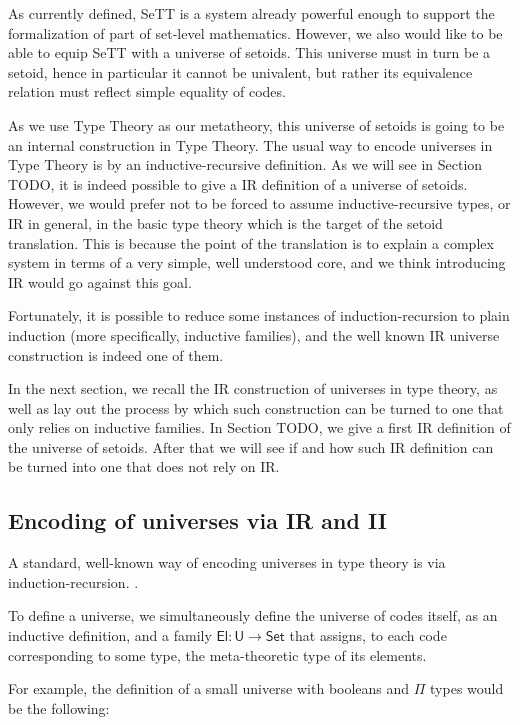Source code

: \documentclass{easychair}
\newcommand{\Set}{\textsf{Set}}
\newcommand{\U}{\textsf{U}}
\newcommand{\El}{\textsf{El}}
\begin{document}
As currently defined, SeTT is a system already powerful enough to support the
formalization of part of set-level mathematics. However, we also would like to
be able to equip SeTT with a universe of setoids. This universe must in turn be
a setoid, hence in particular it cannot be univalent, but rather its equivalence
relation must reflect simple equality of codes.

As we use Type Theory as our metatheory, this universe of setoids is going to be
an internal construction in Type Theory. The usual way to encode universes in
Type Theory is by an inductive-recursive definition. As we will see in Section
TODO, it is indeed possible to give a IR definition of a universe of setoids.
%
However, we would prefer not to be forced to assume inductive-recursive types,
or IR in general, in the basic type theory which is the target of the setoid
translation. This is because the point of the translation is to explain a
complex system in terms of a very simple, well understood core, and we think
introducing IR would go against this goal.

Fortunately, it is possible to reduce some instances of induction-recursion to
plain induction (more specifically, inductive families), and the well known IR
universe construction is indeed one of them.

In the next section, we recall the IR construction of universes in type theory,
as well as lay out the process by which such construction can be turned to one
that only relies on inductive families. In Section TODO, we give a first IR
definition of the universe of setoids. After that we will see if and how such IR
definition can be turned into one that does not rely on IR.

\subsection{Encoding of universes via IR and II}

A standard, well-known way of encoding universes in type theory is via induction-recursion.
.

To define a universe, we simultaneously define the universe of codes itself, as
an inductive definition, and a family $\El : \U \to \Set$ that assigns, to each
code corresponding to some type, the meta-theoretic type of its elements.

For example, the definition of a small universe with booleans and $\Pi$ types
would be the following:
\end{document}
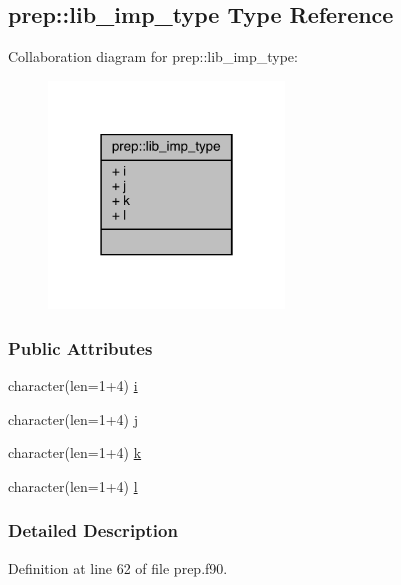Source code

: \hypertarget{structprep_1_1lib__imp__type}{\subsection{prep\-:\-:lib\-\_\-imp\-\_\-type Type Reference}
\label{structprep_1_1lib__imp__type}
}


Collaboration diagram for prep\-:\-:lib\-\_\-imp\-\_\-type\-:
\nopagebreak
\begin{figure}[H]
\begin{center}
\leavevmode
\includegraphics[width=178pt]{structprep_1_1lib__imp__type__coll__graph}
\end{center}
\end{figure}
\subsubsection*{Public Attributes}
\begin{DoxyCompactItemize}
\item 
character(len=1+4) \hyperlink{structprep_1_1lib__imp__type_ab715321e4b7a49dea3499cbb88309e7c}{i}
\item 
character(len=1+4) \hyperlink{structprep_1_1lib__imp__type_a9ce08aa65e4adf5ee7b0e3cd9e282118}{j}
\item 
character(len=1+4) \hyperlink{structprep_1_1lib__imp__type_af4dbcd696da7d0c3fff40a717ee2d715}{k}
\item 
character(len=1+4) \hyperlink{structprep_1_1lib__imp__type_ae695028b663d39353cd9f7d9d3c286c1}{l}
\end{DoxyCompactItemize}


\subsubsection{Detailed Description}


Definition at line 62 of file prep.\-f90.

### PROBLEM TO SOLVE
Using the listing above, work out the number of lines that include "universes". The reply is that number alone.

### EXERCISE OUTPUT
4